OK, here's the first a Manila site that we're opening to the public for testing the Blogger API running in Manila. I created a new account for a fictitious user named John Q. Public. We also released an example script that creates a new post, edits it, creates another, and deletes it. Here's a screen shot, in which the account name and password are highlighted. Please be kind to our server, we're doing this because we want developers in all environments to connect up to this new capability.

Now the next pointer. Emulating Blogger in Manila. On that page you'll find a link to bloggerApi.root, and an explanation of how the Blogger API is implemented in Manila. This is important if you're running Manila sites or if you're implementing the client side of the Blogger API and want to work with Manila. The interface is transparent, Manila works exactly as Blogger does, but if you're making assumptions about blogId's and postId's you may want to see how they work in Manila. Also others who are cloning the Blogger API may want to look here for prior art.

Jabber, Blogger and Manila 

JabNews: "I just successfully posted a message to a Manila-based test site with my Jabber client -- the Jabber Blogging Agent is slowly getting better. I'm planning to get a version into production on jabber.org by the end of next week."

Now, let me explain what's going on there. Dave Smith, who posted that message, typed that text into a Jabber client, where it was routed to his Manila site through the Blogger API. He could just as easily have used it to post to a Blogger site. In other words, we've reached the milestone -- we now have the Blogger API working for news-item-oriented Manila sites. This means that if you have a toolkit for Blogger, you should be able to use it to get, post, edit and delete items on a Manila site.

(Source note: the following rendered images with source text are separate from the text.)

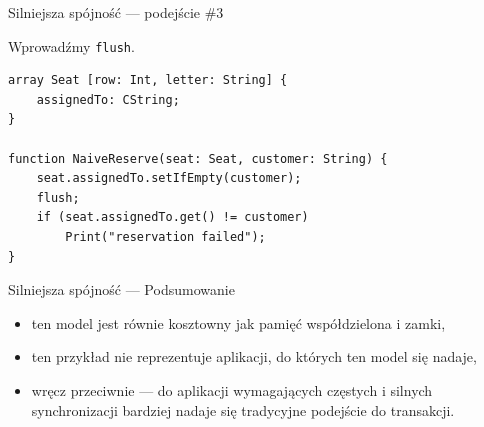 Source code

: \documentclass{beamer}
\begin{document}
\begin{frame}[fragile]{Silniejsza spójność --- podejście \#3}
    \begin{card}
        Wprowadźmy \texttt{flush}.
    \end{card}
    \begin{card}
        \begin{lstlisting}
array Seat [row: Int, letter: String] {
    assignedTo: CString;
}

function NaiveReserve(seat: Seat, customer: String) {
    seat.assignedTo.setIfEmpty(customer);
    flush;
    if (seat.assignedTo.get() != customer)
        Print("reservation failed");
}
        \end{lstlisting}
    \end{card}
\end{frame}

\begin{frame}[fragile]{Silniejsza spójność --- Podsumowanie}
    \begin{card}
        \begin{itemize}[<+->]
            \item ten model jest równie kosztowny jak pamięć współdzielona i zamki,
            \item ten przykład nie reprezentuje aplikacji, do których ten model się nadaje,
            \item wręcz przeciwnie --- do aplikacji wymagających częstych i silnych synchronizacji bardziej nadaje się tradycyjne podejście do transakcji.
        \end{itemize}
    \end{card}
\end{frame}
\end{document}
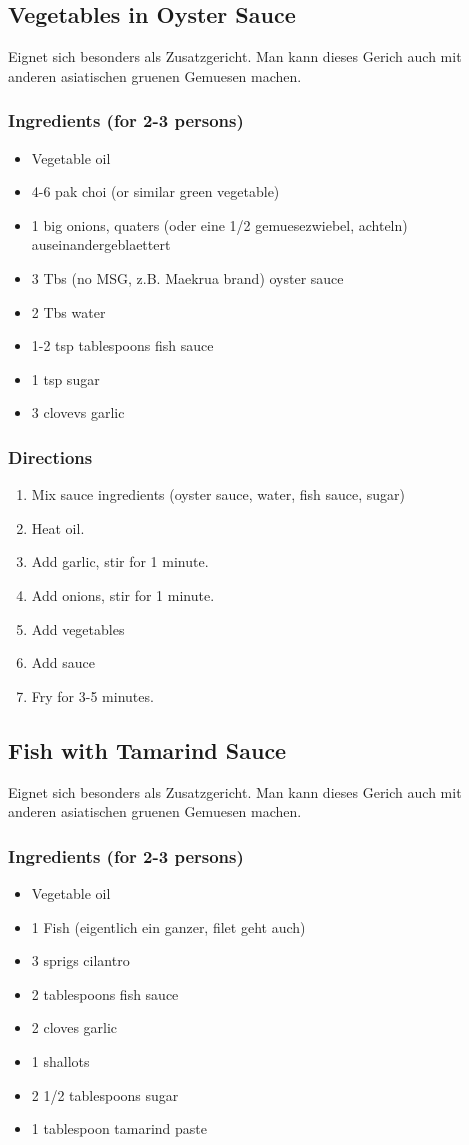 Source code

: \subsection{Vegetables in Oyster Sauce}
Eignet sich besonders als Zusatzgericht. Man kann dieses Gerich auch mit anderen asiatischen gruenen Gemuesen machen. 
\subsubsection*{Ingredients (for 2-3 persons)}
\begin{itemize}
\item[] Vegetable oil
\item[] 4-6 pak choi (or similar green vegetable)
\item[] 1 big onions, quaters (oder eine 1/2 gemuesezwiebel, achteln) auseinandergeblaettert
\item[] 3 Tbs (no MSG, z.B. Maekrua brand) oyster sauce 
\item[] 2 Tbs water
\item[] 1-2 tsp tablespoons fish sauce 
\item[] 1 tsp sugar
\item[] 3 clovevs garlic
\end{itemize}
\subsubsection*{Directions}
\begin{enumerate}
\item Mix sauce ingredients (oyster sauce, water, fish sauce, sugar)
\item Heat oil.
\item Add garlic, stir for 1 minute.
\item Add onions, stir for 1 minute.
\item Add vegetables
\item Add sauce
\item Fry for 3-5 minutes.
\end{enumerate}
\pagebreak


\subsection{Fish with Tamarind Sauce}
Eignet sich besonders als Zusatzgericht. Man kann dieses Gerich auch mit anderen asiatischen gruenen Gemuesen machen. 
\subsubsection*{Ingredients (for 2-3 persons)}
\begin{itemize}
\item[] Vegetable oil
\item[] 1 Fish (eigentlich ein ganzer, filet geht auch)
\item[] 3 sprigs cilantro 
\item[]  2 tablespoons fish sauce
\item[]  2 cloves garlic
\item[]  1 shallots
\item[]  2 1/2 tablespoons sugar
\item[]  1 tablespoon tamarind paste
\end{itemize}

A new rendition of the block diagram I drew for the Jabber folk that got the ball rolling earlier this week. There's a new twist, I included an IM server as a Blogger-compatible server. I'd like to be able to configure Radio to mirror the flow of my weblog to IM users. This is still just a dream, but as we've seen this week, dreams can come true.

Thanks to Rob Fahrni of Microsoft for the beautiful Visio rendering of my hand-drawn block diagram.

My poor mind 

My head is spinning with all the combinations that are opening up. I want to thank both Blogger and Jabber for the Many Mind Bombs (MMBs) that are now erupting in my head. This is why I do software, and why collaborative development is so much fun. Thanks!

     

Last update: Friday, August 24, 2001 at 6:55 PM Eastern.